Print, exactly as they appear in the listing below, the lines from the line with "the website header" to the line with "ggplot Exercises Code", with both end lines kept.

-*-*-

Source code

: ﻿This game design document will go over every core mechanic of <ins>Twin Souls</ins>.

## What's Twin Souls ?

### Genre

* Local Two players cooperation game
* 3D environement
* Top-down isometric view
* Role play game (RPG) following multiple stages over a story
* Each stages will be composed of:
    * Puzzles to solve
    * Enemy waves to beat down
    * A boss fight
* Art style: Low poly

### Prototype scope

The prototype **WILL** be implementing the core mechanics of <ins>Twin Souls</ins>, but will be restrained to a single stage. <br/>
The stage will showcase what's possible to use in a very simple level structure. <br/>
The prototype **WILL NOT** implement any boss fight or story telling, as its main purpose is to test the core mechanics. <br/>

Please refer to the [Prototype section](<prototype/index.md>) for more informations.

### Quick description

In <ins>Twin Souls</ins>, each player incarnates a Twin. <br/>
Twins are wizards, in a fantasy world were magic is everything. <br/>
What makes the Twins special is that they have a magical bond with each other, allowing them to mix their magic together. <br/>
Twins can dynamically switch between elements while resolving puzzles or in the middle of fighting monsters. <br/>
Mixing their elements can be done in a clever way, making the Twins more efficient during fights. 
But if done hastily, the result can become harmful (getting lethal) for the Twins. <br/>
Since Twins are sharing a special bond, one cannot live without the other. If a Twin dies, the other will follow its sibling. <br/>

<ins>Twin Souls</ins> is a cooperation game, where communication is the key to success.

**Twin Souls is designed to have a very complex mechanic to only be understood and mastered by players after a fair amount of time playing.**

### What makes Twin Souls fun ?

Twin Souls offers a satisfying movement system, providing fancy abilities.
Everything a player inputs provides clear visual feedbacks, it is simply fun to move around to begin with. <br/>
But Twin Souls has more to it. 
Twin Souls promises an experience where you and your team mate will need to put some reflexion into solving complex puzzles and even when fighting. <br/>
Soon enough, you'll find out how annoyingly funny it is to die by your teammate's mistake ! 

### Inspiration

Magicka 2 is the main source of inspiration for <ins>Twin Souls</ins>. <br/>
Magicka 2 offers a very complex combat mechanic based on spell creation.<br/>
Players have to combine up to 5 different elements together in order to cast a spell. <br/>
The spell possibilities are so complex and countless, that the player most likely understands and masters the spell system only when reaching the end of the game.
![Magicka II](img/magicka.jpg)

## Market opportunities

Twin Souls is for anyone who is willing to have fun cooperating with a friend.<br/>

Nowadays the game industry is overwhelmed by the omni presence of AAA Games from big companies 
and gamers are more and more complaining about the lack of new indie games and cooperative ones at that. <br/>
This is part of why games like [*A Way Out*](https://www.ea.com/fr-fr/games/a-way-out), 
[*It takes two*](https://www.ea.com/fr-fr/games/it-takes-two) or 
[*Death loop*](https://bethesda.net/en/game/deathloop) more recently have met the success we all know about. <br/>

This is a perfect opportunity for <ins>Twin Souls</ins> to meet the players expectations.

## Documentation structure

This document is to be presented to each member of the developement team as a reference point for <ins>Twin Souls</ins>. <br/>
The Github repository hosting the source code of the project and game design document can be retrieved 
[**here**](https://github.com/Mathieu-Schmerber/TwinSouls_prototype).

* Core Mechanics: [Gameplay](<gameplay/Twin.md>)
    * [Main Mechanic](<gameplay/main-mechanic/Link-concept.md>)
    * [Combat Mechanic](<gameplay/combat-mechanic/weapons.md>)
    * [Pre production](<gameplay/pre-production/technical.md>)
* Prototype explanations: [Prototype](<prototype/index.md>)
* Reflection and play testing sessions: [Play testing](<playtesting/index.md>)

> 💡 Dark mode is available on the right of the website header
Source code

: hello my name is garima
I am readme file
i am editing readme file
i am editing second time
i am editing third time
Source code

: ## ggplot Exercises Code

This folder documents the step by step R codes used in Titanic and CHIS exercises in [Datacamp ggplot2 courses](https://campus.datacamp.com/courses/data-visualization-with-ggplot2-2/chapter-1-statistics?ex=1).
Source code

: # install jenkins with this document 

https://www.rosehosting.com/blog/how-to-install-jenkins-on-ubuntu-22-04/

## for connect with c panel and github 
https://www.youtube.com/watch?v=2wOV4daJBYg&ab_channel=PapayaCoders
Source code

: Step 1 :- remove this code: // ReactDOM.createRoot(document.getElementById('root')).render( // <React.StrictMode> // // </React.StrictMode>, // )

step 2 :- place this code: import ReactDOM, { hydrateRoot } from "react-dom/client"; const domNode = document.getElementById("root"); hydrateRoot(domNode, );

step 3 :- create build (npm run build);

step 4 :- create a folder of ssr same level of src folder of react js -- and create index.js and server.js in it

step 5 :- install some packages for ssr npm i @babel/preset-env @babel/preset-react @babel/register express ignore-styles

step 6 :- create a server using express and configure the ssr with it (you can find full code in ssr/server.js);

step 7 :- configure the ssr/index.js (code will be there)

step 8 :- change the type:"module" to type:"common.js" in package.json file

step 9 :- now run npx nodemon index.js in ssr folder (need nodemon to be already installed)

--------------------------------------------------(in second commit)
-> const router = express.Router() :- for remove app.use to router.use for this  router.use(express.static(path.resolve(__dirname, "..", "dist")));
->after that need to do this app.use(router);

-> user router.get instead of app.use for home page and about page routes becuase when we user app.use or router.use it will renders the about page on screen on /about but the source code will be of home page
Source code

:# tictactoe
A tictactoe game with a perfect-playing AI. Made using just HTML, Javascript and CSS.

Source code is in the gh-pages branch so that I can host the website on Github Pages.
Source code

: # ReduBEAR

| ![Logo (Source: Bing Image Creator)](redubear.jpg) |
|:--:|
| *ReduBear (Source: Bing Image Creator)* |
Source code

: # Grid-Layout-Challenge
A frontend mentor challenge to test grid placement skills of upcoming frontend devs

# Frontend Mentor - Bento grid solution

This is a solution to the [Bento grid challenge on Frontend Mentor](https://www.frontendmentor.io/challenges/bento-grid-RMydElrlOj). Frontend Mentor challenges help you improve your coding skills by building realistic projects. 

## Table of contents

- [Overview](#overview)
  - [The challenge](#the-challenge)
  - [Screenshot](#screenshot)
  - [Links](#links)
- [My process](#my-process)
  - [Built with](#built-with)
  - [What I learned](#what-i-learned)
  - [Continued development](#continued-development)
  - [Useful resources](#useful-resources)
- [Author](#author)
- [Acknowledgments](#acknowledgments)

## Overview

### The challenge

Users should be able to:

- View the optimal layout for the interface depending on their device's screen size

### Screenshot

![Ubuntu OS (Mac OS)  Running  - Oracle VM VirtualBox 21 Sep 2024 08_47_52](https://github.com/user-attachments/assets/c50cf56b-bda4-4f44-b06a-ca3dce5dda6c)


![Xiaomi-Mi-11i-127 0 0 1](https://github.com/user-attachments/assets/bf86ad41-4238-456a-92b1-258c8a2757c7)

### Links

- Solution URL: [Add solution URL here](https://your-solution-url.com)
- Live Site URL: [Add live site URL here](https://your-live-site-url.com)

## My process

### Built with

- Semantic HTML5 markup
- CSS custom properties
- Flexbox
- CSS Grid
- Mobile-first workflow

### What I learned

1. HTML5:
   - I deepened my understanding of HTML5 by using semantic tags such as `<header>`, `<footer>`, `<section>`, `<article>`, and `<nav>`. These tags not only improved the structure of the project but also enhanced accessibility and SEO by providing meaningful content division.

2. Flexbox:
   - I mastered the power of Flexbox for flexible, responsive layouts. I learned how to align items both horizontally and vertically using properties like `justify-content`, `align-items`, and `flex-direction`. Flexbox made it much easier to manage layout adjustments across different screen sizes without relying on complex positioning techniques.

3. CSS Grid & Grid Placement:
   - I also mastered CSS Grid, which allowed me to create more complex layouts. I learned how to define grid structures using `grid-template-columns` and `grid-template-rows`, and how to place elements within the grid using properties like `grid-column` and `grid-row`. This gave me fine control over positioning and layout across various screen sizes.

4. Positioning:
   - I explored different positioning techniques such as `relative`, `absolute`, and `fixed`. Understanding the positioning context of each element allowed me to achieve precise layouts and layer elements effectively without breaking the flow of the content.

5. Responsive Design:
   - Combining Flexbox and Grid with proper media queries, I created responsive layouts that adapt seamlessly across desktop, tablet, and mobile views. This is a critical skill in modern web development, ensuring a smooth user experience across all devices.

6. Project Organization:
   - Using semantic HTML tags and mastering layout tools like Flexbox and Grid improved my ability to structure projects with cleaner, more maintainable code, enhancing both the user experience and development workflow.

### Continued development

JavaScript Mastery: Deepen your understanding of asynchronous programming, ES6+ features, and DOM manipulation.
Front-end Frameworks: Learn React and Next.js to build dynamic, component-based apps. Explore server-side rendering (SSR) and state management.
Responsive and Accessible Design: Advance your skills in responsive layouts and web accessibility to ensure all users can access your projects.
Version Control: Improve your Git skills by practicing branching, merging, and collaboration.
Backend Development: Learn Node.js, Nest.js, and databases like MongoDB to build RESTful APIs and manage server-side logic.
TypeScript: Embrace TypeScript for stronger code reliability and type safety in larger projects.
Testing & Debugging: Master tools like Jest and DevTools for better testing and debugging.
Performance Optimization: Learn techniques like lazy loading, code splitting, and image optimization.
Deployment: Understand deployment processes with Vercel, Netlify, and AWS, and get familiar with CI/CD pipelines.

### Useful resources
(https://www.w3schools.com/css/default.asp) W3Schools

-*-*-

* [TASK SOLUTION]
> 💡 Dark mode is available on the right of the website header
Source code

: hello my name is garima
I am readme file
i am editing readme file
i am editing second time
i am editing third time
Source code

: ## ggplot Exercises Code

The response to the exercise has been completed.